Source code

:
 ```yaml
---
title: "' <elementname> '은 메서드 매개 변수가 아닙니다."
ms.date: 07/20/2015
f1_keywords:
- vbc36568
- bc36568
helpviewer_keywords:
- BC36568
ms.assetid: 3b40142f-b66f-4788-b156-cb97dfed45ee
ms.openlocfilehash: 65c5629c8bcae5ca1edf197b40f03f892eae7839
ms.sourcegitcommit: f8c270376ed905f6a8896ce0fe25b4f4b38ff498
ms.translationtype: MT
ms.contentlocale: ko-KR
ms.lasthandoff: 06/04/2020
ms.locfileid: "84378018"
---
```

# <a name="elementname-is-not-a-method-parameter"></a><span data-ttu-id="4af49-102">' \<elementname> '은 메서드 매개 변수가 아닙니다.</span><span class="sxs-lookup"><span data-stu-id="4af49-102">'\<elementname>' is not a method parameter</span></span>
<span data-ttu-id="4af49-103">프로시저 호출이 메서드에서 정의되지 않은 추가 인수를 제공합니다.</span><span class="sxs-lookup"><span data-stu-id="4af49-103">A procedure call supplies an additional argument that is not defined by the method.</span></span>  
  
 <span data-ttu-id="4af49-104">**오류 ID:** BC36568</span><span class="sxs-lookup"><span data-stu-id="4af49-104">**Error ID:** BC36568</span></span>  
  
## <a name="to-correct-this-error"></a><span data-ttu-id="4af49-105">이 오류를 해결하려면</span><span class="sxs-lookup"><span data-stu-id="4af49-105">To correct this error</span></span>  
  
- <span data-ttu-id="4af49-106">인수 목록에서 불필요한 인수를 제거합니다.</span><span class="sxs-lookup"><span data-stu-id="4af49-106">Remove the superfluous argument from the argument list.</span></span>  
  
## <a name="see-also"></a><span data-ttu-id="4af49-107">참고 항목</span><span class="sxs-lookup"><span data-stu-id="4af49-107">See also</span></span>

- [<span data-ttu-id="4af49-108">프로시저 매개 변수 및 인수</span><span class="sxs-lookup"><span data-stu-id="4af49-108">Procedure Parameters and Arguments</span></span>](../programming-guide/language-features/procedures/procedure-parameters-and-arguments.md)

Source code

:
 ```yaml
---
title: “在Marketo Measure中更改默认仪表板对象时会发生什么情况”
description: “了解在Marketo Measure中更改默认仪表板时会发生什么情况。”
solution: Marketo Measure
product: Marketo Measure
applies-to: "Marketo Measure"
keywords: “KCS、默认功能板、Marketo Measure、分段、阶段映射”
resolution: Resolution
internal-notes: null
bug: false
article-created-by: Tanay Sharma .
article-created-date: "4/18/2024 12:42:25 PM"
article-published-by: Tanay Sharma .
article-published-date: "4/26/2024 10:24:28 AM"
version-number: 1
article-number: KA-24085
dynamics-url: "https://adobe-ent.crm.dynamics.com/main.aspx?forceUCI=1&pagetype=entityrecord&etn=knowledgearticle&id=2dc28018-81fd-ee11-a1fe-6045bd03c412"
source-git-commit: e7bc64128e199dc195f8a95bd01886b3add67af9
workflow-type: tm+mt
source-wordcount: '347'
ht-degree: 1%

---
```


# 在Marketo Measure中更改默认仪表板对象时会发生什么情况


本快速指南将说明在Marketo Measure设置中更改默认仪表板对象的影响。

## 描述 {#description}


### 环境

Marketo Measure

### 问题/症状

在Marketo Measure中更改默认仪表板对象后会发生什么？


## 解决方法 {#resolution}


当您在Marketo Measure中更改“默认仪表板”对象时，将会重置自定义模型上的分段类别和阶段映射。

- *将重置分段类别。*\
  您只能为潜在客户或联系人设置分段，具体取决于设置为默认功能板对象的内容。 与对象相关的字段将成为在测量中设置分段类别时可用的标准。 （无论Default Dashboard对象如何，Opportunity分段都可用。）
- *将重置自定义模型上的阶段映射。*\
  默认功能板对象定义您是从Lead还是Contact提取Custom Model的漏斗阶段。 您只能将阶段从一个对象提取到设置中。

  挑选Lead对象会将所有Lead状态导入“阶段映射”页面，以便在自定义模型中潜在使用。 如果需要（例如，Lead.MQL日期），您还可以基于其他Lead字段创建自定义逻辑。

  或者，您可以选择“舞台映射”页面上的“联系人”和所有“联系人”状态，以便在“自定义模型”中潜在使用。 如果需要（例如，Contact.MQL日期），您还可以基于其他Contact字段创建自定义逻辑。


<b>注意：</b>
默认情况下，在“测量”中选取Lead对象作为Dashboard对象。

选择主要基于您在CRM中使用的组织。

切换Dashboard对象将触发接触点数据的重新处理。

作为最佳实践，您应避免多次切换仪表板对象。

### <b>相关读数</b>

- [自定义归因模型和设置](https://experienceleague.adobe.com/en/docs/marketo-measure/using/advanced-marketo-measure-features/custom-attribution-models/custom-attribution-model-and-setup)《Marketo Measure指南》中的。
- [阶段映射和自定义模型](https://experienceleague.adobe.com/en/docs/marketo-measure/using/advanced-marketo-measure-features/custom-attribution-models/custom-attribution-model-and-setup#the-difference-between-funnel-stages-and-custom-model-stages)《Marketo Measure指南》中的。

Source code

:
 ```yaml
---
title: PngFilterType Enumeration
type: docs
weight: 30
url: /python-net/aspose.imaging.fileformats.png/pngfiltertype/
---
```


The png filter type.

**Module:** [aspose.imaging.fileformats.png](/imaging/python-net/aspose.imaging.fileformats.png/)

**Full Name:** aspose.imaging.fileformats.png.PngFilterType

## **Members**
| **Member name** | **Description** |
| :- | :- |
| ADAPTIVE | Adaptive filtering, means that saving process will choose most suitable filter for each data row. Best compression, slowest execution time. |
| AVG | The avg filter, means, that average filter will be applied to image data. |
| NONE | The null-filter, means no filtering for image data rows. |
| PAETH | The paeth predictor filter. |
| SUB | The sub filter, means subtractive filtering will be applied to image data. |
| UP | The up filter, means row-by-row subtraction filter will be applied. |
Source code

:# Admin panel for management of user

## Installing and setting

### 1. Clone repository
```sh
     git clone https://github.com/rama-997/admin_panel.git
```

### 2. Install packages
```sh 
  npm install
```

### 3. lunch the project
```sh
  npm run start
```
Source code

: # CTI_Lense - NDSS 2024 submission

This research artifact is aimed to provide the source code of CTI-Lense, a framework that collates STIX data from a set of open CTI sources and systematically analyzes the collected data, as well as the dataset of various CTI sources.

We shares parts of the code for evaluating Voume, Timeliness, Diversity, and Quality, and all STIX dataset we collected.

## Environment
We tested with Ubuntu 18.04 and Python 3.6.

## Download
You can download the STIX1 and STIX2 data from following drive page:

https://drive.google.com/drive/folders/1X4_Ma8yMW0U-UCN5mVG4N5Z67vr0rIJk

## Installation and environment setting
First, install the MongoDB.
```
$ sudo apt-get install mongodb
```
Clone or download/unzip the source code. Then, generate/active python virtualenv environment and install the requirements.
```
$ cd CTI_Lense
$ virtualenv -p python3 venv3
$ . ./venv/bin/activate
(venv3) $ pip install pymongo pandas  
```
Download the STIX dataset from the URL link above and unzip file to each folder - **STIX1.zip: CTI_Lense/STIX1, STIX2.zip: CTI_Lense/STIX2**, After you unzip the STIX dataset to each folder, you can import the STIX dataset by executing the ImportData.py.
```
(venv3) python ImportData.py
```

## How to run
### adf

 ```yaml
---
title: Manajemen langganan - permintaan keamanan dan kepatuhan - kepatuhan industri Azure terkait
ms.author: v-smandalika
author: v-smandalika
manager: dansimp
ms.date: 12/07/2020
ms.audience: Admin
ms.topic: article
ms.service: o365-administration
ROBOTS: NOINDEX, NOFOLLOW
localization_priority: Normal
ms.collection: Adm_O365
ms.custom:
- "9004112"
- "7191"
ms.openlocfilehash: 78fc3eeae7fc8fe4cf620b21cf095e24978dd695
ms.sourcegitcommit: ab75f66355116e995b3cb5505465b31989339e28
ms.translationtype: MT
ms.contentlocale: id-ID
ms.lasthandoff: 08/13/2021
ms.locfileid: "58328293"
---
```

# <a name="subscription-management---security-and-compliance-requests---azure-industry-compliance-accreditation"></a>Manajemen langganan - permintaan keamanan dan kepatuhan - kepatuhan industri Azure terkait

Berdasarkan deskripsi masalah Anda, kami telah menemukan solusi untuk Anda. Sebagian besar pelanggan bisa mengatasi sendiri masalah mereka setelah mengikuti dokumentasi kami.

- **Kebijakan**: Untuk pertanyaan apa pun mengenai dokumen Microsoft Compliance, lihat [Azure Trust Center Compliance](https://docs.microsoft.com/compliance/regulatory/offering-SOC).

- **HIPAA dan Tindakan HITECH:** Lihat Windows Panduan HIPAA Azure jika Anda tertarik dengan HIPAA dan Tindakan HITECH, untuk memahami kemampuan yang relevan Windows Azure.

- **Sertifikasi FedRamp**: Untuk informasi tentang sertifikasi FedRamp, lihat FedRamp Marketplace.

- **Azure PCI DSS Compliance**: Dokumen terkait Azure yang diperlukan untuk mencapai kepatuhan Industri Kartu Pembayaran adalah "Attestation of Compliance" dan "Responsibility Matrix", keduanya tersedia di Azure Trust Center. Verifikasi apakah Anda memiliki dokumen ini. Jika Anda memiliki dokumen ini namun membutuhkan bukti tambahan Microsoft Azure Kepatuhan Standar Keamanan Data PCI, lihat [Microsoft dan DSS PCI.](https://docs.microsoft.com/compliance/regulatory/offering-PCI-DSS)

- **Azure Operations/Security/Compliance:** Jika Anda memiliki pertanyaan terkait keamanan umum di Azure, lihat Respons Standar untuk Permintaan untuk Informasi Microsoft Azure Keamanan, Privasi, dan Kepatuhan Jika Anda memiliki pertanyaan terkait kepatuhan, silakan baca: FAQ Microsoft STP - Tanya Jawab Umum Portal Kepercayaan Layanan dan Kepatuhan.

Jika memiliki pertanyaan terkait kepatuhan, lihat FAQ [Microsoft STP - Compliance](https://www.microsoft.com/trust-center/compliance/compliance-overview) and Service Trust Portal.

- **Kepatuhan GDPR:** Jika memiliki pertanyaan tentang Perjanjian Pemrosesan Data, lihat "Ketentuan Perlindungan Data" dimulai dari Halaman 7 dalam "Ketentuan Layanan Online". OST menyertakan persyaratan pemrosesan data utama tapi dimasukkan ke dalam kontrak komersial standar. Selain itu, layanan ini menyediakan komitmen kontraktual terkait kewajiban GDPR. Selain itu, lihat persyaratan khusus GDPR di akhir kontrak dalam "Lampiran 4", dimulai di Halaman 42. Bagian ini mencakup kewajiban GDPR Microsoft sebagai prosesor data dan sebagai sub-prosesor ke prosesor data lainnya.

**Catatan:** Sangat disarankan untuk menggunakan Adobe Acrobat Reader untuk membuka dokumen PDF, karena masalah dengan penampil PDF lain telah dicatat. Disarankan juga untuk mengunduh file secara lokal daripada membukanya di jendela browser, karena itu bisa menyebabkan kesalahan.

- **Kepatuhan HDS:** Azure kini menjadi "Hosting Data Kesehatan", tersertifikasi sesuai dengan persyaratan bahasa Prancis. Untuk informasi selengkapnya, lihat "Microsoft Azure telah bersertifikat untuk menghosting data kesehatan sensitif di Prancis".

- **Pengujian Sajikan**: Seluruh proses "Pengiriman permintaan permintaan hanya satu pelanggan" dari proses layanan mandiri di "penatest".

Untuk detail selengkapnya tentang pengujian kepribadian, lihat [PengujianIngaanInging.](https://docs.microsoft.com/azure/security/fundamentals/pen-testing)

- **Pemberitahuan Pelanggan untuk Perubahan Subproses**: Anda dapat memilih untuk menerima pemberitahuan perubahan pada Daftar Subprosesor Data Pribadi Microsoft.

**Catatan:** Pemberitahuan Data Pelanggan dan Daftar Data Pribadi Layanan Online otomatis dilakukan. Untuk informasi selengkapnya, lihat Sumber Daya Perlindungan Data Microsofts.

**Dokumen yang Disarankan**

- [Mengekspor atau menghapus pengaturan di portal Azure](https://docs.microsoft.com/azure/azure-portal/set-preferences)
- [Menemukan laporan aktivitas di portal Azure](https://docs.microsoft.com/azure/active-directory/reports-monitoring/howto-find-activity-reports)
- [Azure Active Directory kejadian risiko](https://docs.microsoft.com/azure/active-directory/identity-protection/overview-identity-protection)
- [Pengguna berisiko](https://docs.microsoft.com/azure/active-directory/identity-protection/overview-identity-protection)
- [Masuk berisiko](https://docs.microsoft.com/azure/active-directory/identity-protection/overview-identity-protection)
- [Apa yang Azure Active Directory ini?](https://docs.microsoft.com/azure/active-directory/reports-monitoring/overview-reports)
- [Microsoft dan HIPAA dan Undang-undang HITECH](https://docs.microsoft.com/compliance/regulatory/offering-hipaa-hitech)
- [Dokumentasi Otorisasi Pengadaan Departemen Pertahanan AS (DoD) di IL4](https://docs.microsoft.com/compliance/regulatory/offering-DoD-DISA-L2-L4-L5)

▶ **TRY IT**
The expected result is a copy of each line in the records where "Sharma" appears.

▶ **ANSWER FOR THIS EXERCISE**
article-created-by: Tanay Sharma .
article-published-by: Tanay Sharma .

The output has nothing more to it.